───── EXERCISE DATA ─────

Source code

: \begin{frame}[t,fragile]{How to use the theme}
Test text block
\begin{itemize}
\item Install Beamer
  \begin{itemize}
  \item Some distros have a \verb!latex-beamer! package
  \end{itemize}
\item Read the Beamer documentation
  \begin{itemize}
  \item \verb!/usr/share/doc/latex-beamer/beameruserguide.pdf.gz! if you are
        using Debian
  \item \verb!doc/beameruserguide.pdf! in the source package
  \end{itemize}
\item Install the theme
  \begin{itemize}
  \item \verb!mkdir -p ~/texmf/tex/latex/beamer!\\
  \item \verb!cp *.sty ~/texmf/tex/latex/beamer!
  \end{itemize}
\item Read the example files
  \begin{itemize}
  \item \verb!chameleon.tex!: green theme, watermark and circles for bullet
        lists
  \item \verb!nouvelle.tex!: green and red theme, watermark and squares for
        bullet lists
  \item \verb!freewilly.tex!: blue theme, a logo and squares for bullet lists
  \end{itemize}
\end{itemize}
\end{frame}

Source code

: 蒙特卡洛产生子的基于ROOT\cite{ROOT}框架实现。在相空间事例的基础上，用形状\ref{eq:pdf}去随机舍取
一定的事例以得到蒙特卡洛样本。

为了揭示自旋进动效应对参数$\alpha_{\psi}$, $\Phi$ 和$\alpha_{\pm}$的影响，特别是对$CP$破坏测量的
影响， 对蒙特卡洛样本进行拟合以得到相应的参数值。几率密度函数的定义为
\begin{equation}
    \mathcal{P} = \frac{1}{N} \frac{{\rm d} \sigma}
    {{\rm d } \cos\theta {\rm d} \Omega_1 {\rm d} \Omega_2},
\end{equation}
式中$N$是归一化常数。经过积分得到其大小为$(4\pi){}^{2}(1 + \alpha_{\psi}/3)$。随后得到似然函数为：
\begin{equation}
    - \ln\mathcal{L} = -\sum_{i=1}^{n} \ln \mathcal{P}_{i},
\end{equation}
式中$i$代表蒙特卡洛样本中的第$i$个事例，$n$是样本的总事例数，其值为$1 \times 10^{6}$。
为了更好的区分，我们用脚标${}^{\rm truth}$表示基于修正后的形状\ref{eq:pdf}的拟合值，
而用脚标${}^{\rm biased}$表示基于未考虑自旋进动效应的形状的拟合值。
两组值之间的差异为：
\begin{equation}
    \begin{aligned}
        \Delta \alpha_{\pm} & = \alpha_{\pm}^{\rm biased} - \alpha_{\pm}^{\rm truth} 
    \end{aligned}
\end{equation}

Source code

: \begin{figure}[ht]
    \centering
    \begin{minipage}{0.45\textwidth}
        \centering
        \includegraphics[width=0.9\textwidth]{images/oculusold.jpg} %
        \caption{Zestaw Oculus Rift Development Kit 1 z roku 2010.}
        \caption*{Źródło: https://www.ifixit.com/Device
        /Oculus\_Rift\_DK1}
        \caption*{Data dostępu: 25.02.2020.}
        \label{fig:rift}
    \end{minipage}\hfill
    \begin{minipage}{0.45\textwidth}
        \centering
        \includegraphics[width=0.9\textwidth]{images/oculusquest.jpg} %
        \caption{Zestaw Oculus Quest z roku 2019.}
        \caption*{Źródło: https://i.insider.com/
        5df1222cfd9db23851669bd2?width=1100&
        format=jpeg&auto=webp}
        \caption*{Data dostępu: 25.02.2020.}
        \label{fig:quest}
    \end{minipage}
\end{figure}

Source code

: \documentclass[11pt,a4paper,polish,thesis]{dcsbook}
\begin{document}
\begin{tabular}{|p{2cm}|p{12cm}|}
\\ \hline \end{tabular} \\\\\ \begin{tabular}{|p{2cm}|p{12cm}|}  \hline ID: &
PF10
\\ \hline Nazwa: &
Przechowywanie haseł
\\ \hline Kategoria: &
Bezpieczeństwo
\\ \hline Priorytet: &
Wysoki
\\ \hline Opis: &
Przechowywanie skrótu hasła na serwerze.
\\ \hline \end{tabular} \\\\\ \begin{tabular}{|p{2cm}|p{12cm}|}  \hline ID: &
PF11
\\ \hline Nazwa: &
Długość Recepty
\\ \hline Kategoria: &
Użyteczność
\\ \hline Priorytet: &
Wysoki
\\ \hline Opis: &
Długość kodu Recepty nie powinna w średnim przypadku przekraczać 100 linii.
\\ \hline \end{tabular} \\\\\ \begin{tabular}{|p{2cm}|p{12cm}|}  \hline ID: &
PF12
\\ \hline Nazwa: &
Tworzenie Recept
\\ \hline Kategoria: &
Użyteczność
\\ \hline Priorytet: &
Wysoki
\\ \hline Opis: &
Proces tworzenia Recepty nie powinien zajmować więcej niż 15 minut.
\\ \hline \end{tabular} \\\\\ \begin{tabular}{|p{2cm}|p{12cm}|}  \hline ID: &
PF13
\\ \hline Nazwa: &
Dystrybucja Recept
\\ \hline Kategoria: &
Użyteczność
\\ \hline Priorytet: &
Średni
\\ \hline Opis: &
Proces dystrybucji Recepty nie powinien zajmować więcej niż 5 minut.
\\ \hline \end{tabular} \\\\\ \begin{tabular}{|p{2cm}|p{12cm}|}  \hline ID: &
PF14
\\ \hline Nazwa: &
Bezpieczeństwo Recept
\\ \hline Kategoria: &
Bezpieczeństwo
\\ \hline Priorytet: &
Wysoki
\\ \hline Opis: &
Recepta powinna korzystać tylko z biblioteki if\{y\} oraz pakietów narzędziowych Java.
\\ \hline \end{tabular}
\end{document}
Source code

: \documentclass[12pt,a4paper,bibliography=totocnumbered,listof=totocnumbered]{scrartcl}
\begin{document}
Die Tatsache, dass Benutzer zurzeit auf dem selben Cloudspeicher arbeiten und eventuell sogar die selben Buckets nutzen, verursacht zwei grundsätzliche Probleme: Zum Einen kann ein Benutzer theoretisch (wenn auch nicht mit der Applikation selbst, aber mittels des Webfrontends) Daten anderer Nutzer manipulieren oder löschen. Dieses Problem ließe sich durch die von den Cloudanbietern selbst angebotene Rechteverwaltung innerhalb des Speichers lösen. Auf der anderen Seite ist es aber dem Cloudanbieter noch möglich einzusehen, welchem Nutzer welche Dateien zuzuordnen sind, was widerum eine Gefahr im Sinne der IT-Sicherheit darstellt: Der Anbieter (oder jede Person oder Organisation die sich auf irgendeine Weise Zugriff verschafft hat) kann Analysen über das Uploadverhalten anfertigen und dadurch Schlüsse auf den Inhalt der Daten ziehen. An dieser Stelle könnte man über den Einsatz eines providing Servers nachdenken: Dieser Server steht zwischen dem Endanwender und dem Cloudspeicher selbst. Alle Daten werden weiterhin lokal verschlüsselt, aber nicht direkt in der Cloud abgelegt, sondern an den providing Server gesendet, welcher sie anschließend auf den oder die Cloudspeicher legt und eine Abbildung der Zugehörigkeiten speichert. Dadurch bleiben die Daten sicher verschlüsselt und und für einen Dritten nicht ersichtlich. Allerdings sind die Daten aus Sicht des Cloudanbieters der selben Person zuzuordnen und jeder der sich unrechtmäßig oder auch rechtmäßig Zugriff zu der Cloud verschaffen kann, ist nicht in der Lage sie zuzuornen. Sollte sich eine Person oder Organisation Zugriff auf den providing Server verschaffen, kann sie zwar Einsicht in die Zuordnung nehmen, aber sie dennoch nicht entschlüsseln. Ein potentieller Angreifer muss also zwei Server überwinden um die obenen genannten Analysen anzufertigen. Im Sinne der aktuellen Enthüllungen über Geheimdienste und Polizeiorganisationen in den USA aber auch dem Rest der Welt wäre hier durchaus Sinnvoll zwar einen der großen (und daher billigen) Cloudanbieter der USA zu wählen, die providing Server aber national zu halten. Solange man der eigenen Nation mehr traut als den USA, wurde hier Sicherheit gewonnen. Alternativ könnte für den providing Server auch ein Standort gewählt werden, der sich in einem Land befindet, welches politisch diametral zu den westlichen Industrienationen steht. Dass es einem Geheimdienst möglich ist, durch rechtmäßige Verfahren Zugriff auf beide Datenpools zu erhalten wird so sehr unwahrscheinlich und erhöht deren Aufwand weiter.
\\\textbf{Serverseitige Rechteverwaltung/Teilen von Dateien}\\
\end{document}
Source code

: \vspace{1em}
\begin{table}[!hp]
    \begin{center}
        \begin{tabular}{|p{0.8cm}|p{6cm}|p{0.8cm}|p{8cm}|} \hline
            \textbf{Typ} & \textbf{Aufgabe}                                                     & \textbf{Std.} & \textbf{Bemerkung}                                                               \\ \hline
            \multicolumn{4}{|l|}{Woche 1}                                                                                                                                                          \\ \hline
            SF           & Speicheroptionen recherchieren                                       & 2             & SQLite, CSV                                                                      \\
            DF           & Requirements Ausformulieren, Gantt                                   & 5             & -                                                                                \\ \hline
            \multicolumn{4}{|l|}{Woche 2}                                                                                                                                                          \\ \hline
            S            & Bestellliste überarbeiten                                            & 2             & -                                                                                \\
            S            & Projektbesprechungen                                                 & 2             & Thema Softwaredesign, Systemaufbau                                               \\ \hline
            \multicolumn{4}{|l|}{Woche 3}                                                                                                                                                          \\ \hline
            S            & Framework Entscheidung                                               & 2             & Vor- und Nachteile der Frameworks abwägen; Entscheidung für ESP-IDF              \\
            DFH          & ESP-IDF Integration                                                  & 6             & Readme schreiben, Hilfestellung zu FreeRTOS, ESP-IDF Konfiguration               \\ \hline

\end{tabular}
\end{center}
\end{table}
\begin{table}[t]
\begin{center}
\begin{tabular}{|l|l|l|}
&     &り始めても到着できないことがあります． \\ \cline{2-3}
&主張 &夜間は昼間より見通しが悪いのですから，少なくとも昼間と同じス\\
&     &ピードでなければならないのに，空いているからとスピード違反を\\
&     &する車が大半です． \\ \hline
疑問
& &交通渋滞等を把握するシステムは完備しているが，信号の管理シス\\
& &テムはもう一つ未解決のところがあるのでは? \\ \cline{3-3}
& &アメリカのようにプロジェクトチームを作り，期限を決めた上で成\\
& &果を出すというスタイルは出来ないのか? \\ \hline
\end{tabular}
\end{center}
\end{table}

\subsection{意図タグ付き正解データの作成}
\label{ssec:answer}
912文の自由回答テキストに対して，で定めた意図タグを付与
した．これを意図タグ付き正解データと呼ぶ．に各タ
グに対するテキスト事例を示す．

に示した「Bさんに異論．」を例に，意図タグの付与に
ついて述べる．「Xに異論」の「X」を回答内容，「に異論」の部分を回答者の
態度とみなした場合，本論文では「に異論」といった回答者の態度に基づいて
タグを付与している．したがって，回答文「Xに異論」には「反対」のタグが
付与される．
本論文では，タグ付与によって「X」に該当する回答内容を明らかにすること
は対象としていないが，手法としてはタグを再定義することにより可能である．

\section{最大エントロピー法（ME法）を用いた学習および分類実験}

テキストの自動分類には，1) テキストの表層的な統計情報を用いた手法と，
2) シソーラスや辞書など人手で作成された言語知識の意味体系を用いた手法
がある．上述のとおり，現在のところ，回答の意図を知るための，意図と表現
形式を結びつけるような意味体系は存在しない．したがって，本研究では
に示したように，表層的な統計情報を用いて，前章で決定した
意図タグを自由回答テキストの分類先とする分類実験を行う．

─────

_BRIEF_:
Please state only the number of lines above that hold the string "verb".

_EXERCISE RESULT_:
8